Worst job ever was my last job as an office admin in a greenhouse (and I worked retail, so…). The owner was a nutjob and constantly yelled at everyone, harassed employees, made racist comments (we had a lot of Hispanic workers), sexist comments, piled work on the four of us in the office who had no time to do it. The ladies I worked with were all stressed to the max and had no idea how to deal with it, so I got yelled at a lot. The ops manager especially liked to yell at me and complain about everything–lady, I deal with the same stuff and make 1/3 of what you do AND have no benefits, so stfu. They also kept pushing back my hire-in date SIX MONTHS (and direct hired a lady when they were supposed to hire ME), so they were getting a college grad to do lots of work for almost nothing. Oh, and then they laid me off.
Post # 13
I once operated a die-cut machine at a factory that cut the foam for things like seat cushions, crib mattresses, etc. Not only was it miserably hot, and thrird shift, but foam particles were everywhere. If I sneezed, they would come out my nose and if I coughed, there would be foam particles in the phlem. Needless to say, I lasted only a few months.
Post # 14
It was my first “real” job. I was getting paid good money, and I felt useful. However, this chic drove me nuts! She was my self appointed boss, and the office control freak. Think “these plastic forks can only be used for parties, not to eat your lunch” kind of control freak. She took loooong lunches, but told the boss when I returned two minutes late from mine. She actually had accounts receivable pull up my time of clocking in and out. Again, she was not my boss! Accounts Receivable was her disgusting minion so of course he did it! Almost no one liked her, except my real boss, the CFO. She was his direct assistant, and he let her do whatever she wanted. People thought that they were sleeping together, but I never thought that is why he loved her. She was amazing at her job, and he seemed to like her as a person. I could not stand her though. She was a bitch on wheels, and the day I left I literally felt an anvil being lifted off of my shoulders. I hated going to work everyday, and I actually went from a social cigarette smoker, to an actual person who smoked. Best job I ever quit.
Post # 15
@vorpalette: Nope, not Wedel’s. It was a little family owned shop 2 hours away from where I live now, back in my hometown. I’d love to post their name here, but aside from the woman who was atrocious, I do still like the other people who run it/work there. Haha
I still sometimes think about running into her and calling her every dirty name I can think of (I do still see her occassionally, though not very often). She doesn’t know it, but I have been holding on to a lot of her secrets- Things she doesn’t know I know. I have little fantisies in my head where she goes to verbally attack me and I pull one of her secrets out and throw it in her face in front of other people.

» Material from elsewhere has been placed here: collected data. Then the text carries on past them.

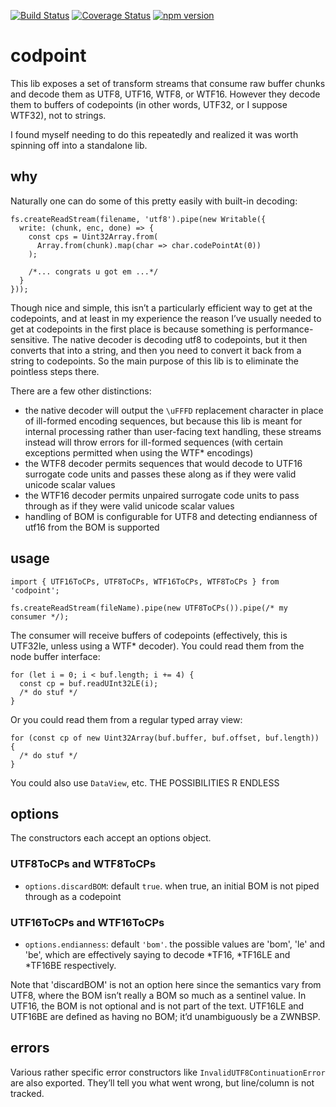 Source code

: [![Build Status](https://travis-ci.org/catbeef/codpoint.svg)](https://travis-ci.org/catbeef/codpoint)
[![Coverage Status](https://coveralls.io/repos/github/catbeef/codpoint/badge.svg?branch=master)](https://coveralls.io/github/catbeef/codpoint?branch=master)
[![npm version](https://badge.fury.io/js/codpoint.svg)](https://badge.fury.io/js/codpoint)

# codpoint

This lib exposes a set of transform streams that consume raw buffer chunks and
decode them as UTF8, UTF16, WTF8, or WTF16. However they decode them to buffers
of codepoints (in other words, UTF32, or I suppose WTF32), not to strings.

I found myself needing to do this repeatedly and realized it was worth spinning
off into a standalone lib.

## why

Naturally one can do some of this pretty easily with built-in decoding:

    fs.createReadStream(filename, 'utf8').pipe(new Writable({
      write: (chunk, enc, done) => {
        const cps = Uint32Array.from(
          Array.from(chunk).map(char => char.codePointAt(0))
        );
    
        /*... congrats u got em ...*/
      }
    }));

Though nice and simple, this isn’t a particularly efficient way to get at the
codepoints, and at least in my experience the reason I’ve usually needed to get
at codepoints in the first place is because something is performance-sensitive.
The native decoder is decoding utf8 to codepoints, but it then converts that
into a string, and then you need to convert it back from a string to codepoints.
So the main purpose of this lib is to eliminate the pointless steps there.

There are a few other distinctions:

- the native decoder will output the `\uFFFD` replacement character in place of
  ill-formed encoding sequences, but because this lib is meant for internal
  processing rather than user-facing text handling, these streams instead will
  throw errors for ill-formed sequences (with certain exceptions permitted when
  using the WTF\* encodings)
- the WTF8 decoder permits sequences that would decode to UTF16 surrogate code
  units and passes these along as if they were valid unicode scalar values
- the WTF16 decoder permits unpaired surrogate code units to pass through as if
  they were valid unicode scalar values
- handling of BOM is configurable for UTF8 and detecting endianness of utf16
  from the BOM is supported

## usage

    import { UTF16ToCPs, UTF8ToCPs, WTF16ToCPs, WTF8ToCPs } from 'codpoint';
    
    fs.createReadStream(fileName).pipe(new UTF8ToCPs()).pipe(/* my consumer */);

The consumer will receive buffers of codepoints (effectively, this is UTF32le,
unless using a WTF\* decoder). You could read them from the node buffer
interface:

    for (let i = 0; i < buf.length; i += 4) {
      const cp = buf.readUInt32LE(i);
      /* do stuf */
    }

Or you could read them from a regular typed array view:

    for (const cp of new Uint32Array(buf.buffer, buf.offset, buf.length)) {
      /* do stuf */
    }

You could also use `DataView`, etc. THE POSSIBILITIES R ENDLESS

## options

The constructors each accept an options object.

### UTF8ToCPs and WTF8ToCPs

- `options.discardBOM`: default `true`. when true, an initial BOM is not piped
  through as a codepoint

### UTF16ToCPs and WTF16ToCPs

- `options.endianness`: default `'bom'`. the possible values are 'bom', 'le' and
  'be', which are effectively saying to decode \*TF16, \*TF16LE and \*TF16BE
  respectively.

Note that 'discardBOM' is not an option here since the semantics vary from UTF8,
where the BOM isn’t really a BOM so much as a sentinel value. In UTF16, the BOM
is not optional and is not part of the text. UTF16LE and UTF16BE are defined as
having no BOM; it’d unambiguously be a ZWNBSP.

## errors

Various rather specific error constructors like `InvalidUTF8ContinuationError`
are also exported. They’ll tell you what went wrong, but line/column is not
tracked.
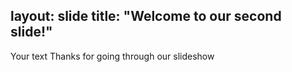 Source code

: layout: slide
title: "Welcome to our second slide!"
---
Your text
Thanks for going through our slideshow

I think I need to get over it.
Post # 16
I worked at a small christian academy teaching spanish and the boss was horrible. I could only wear long skirts, was not allowed to give bad grades even though the students would not do their projects. We had to take a cpr class and we never did and still gave us the cpr certificate. I threw a christmas party for the students at my house and he was so upset with me. I am glad he didnt call me the following year.